И, листопад принимая
В чаши своих площадей,
Город лежит, как Даная,
В золотоносном дожде.
Новая Голландия
Размер – 3-х стопный дактиль (вынесенные глаголы 2 л. ед. ч. меняют графику, но не метрику стихотворения), даже по свидетельству
такого знатока, как М. Л. Гаспаров (1984,173), довольно редок в русской поэзии[302]. Однако этот размер довольно часто встречается и у Блока, и
у Гумилева. Только в «Стихах о Прекрасной Даме» Блока больше стихотворений, написанных этим размером с модификациями, как например,
дактилические рифмы, чем во всей русской поэзии до него[303]. У Гумилева этим размером написано «В пути» (I, 91), однако у него только
чередование мужских рифм, как в «Алом трамвае» и стихотворениях этого круга у Р. Мандельштама, о чем ниже. «Запах… острый, как волчьи
клыки» – вновь неожиданное синкретическое сочетание зрительного, обонятельного и осязательного рядов – выходит за рамки заурядного
сравнения. Есть и другой вариант этого стихотворения, но без золотоносного дождя и уподобления города Данае. Крейд заметил, что «подобно
художникам-венецианцам, стихи Р. Мандельштама имеют тот же золотистый колорит и отличаются вниманием к цветописи» [304]. Более того, не
только картина Тициана, но и самый миф преображен и перенесен в иную реальность. Рифмы – графичны, точны и не слишком «экзотичны»,
чтобы не отвлекать внимания от самой картины. Примечательно, что здесь, как и в других стихах городской или, как говорят, урбанистический
поэт Р. Мандельштам не упоминает название города – есть конкретные изображения: «Рассвет на Пр. Маклина», «Дом Гаршина», «Банковский
мост», «Сенная площадь» или упомянутое стихотворение, как на холстах Шагина, Васми или Шварца, но Город – за исключением одного-
единственного стихотворения – никак не назван, хотя никаких сомнений на этот счет не возникает. Единственное исключение составляет
стихотворение, которое по свидетельству сестры, было написано в надежде на публикацию (не из честолюбия или для заработка, а чтобы
принести в милицию и в КГБ и доказать, что он не тунеядец), но, как всегда, подвел стиль:
Цвет свернувшейся крови – флаги.
Звёздное (небо ли?) – решето.
Небо – обёрточная бумага.
Небо – обветренное желто.
Полон мир электрической желочи.
Этот металл для зубов – луна.
Этот, светлее трамвайной мелочи,
Город – (Люстра-полис) – страна.
Моторы (синхронные и асинхронные)
Тысячеватный поспел виноград.
Это – смеющийся над влюбленными —
Питер, – Петер, – и Ленин – град.
Если расположить эти стихи лесенкой, стихотворение это вполне вписывается в контекст поэтики Маяковского, но такой стиль уже не
приветствовался в 1950-е, а к тому же амбивалентные, мягко говоря, образы, как «цвет свернувшейся крови – флаги», «полон мир
электрической желочи» обрекали и эту попытку публикации на неудачу. Однако это исключение лишь подтверждает правило: помимо того, что у
поэта было предметное, чисто художническое видение, он не хотел называть город Ленинградом, но понимал, что его город – уже не Петербург.
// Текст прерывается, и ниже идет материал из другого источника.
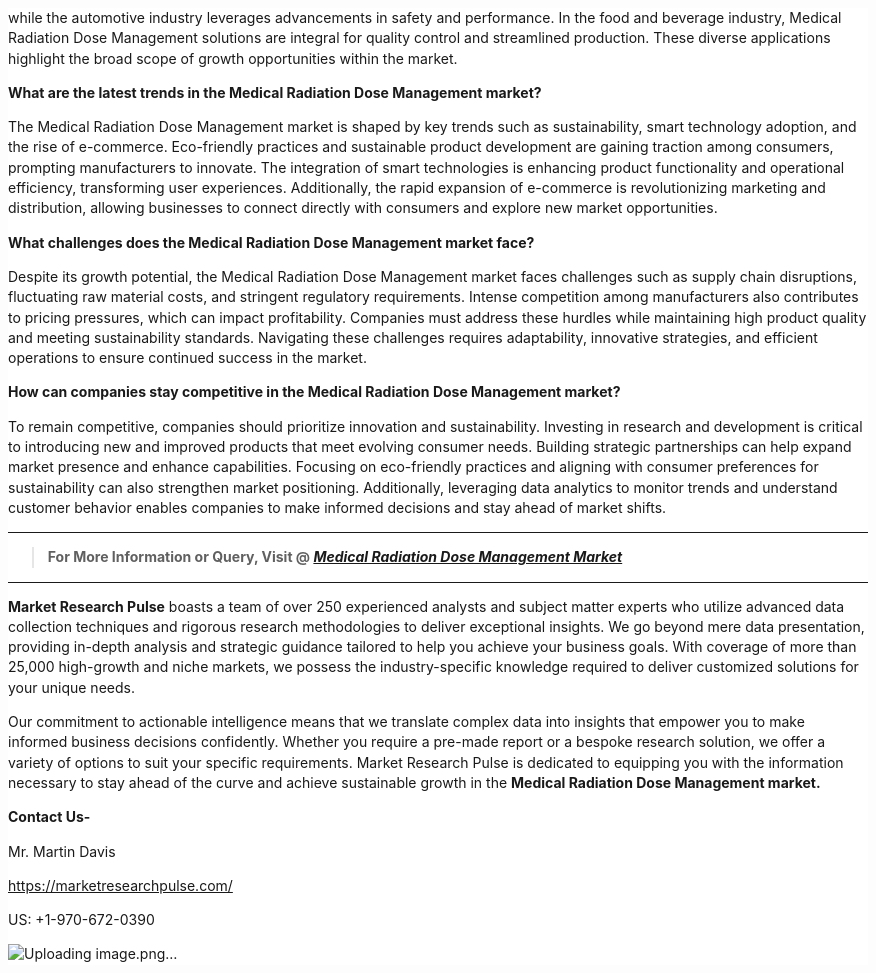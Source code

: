 while the automotive industry leverages advancements in safety and performance. In the food and beverage industry, Medical Radiation Dose Management solutions are integral for quality control and streamlined production. These diverse applications highlight the broad scope of growth opportunities within the market.</p><p><strong>What are the latest trends in the Medical Radiation Dose Management market?</strong></p><p>The Medical Radiation Dose Management market is shaped by key trends such as sustainability, smart technology adoption, and the rise of e-commerce. Eco-friendly practices and sustainable product development are gaining traction among consumers, prompting manufacturers to innovate. The integration of smart technologies is enhancing product functionality and operational efficiency, transforming user experiences. Additionally, the rapid expansion of e-commerce is revolutionizing marketing and distribution, allowing businesses to connect directly with consumers and explore new market opportunities.</p><p><strong>What challenges does the Medical Radiation Dose Management market face?</strong></p><p>Despite its growth potential, the Medical Radiation Dose Management market faces challenges such as supply chain disruptions, fluctuating raw material costs, and stringent regulatory requirements. Intense competition among manufacturers also contributes to pricing pressures, which can impact profitability. Companies must address these hurdles while maintaining high product quality and meeting sustainability standards. Navigating these challenges requires adaptability, innovative strategies, and efficient operations to ensure continued success in the market.</p><p><strong>How can companies stay competitive in the Medical Radiation Dose Management market?</strong></p><p>To remain competitive, companies should prioritize innovation and sustainability. Investing in research and development is critical to introducing new and improved products that meet evolving consumer needs. Building strategic partnerships can help expand market presence and enhance capabilities. Focusing on eco-friendly practices and aligning with consumer preferences for sustainability can also strengthen market positioning. Additionally, leveraging data analytics to monitor trends and understand customer behavior enables companies to make informed decisions and stay ahead of market shifts.</p><hr /><blockquote><p><strong>For More Information or Query, Visit @&nbsp;<em><a href="https://marketresearchpulse.com/report/25069/medical-radiation-dose-management-market?utm_source=Linkedin&utm_medium=0110">Medical Radiation Dose Management Market</a></em></strong></p></blockquote><hr /><p><strong>Market Research Pulse</strong> boasts a team of over 250 experienced analysts and subject matter experts who utilize advanced data collection techniques and rigorous research methodologies to deliver exceptional insights. We go beyond mere data presentation, providing in-depth analysis and strategic guidance tailored to help you achieve your business goals. With coverage of more than 25,000 high-growth and niche markets, we possess the industry-specific knowledge required to deliver customized solutions for your unique needs.</p><p>Our commitment to actionable intelligence means that we translate complex data into insights that empower you to make informed business decisions confidently. Whether you require a pre-made report or a bespoke research solution, we offer a variety of options to suit your specific requirements. Market Research Pulse is dedicated to equipping you with the information necessary to stay ahead of the curve and achieve sustainable growth in the <strong>Medical Radiation Dose Management market.</strong></p><p><strong>Contact Us-</strong></p><p>Mr. Martin Davis</p><p>https://marketresearchpulse.com/</p><p>US: +1-970-672-0390</p>
![Uploading image.png…]()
Именно поэтому в стихотворении «Атлантида» город идет на дно:
Листья звенели… Странно, странно…
Холод щемящий в душу проник.
Тысячи слов, болящих, как рана,
Тщетно пытался промолвить язык.
Очень хотелось вспомнить что-то
Или, быть может, всё забыть.
В лунном саду – золотая дремота,
Листья устали звенеть и жить.
Мокрые ветви в прозрачные ткани
Молча и серо закутал туман,
Стынущий город в безмолвие канул —
Тихо сомкнулся над ним океан.
Через предметность, даже физиологичность изображения («листья звенели», слова болят, как рана, «листья устали звенеть и жить» – вновь
синкретические образы) поэт выводит читателя-зрителя на некий метафизический уровень обобщения – уже за рамками картины – после
прочтения. Сам поэт выводов не делает, а подводит читателя к ним, что является основным признаком метафизической, а не рефлексирующей
поэзии. Как было сказано выше, «Атлантида» может быть символом утраченной культуры и прошлого, но если прочесть это стихотворение как
петербургский текст в контексте Пушкина, Гоголя, Достоевского и, особенного, романа «Петербург» А. Белого – как нереальный город,
возникший усилием воли Петра, город-призрак, город-наваждение, исчезающий с исчезновением культуры, то формула, которую применил
Лотман к святочному рассказу – «временная фантастика в нем заменяется пространственной»[305], вполне применима и к лирической поэзии, в
частности, к поэзии Р. Мандельштама. Лотман приводит воспоминание В. Сологуба: «Лермонтов… любил чертить пером и даже кистью вид
разъяренного моря, из-за которого поднималась оконечность Александровской колонны с венчающим ее ангелом. В таком изображении
отзывалась его безотрадная, жаждавшая горя фантазия»[306]. Далее Лотман говорит о вечной борьбе стихии и культуры, которая «реализуется в
петербургском мифе как антитеза воды и камня», добавляя, что «петербургский камень – артефакт, а не феномен природы»[307]. Лотман делает
вывод: «Петербургский камень – камень на воде, на болоте, камень без опоры, не „мирозданью современный“, а положенный человеком. В
„петербургской картине“ вода и камень меняются местами: вода вечна, она была до камня и победит его, камень же наделен временностью и
призрачностью. Вода его разрушает»[308]. Р. Мандельштам «транспонирует» этот миф, перенося его в советскую современность: отказ от культуры
лишает камень опоры, и город погружается на дно забвения. В этом смысле можно прочесть и безлюдье из упомянутого стихотворения:
– Почему у вас улыбки мумий,
А глаза, как мёртвый водоём?
– Пепельные кондоры раздумий
Поселились в городе моём.
– Почему бы не скрипеть воротам?
– Некому их тронуть, выходя:
Золотые метлы пулемётов
Подмели народ на площадях.
Более того, объединив концепции «Москва – третий Рим» – Петербург – Атлантида, как было показано выше, поэт выходит не просто на
эсхатологические обобщения, но говорит о забвении истории и гибели культуры.
Сероватый каолин
Существует мнение, что наличие столь большого количества вариантов в рукописи Р. Мандельштама якобы свидетельство его дилетантизма.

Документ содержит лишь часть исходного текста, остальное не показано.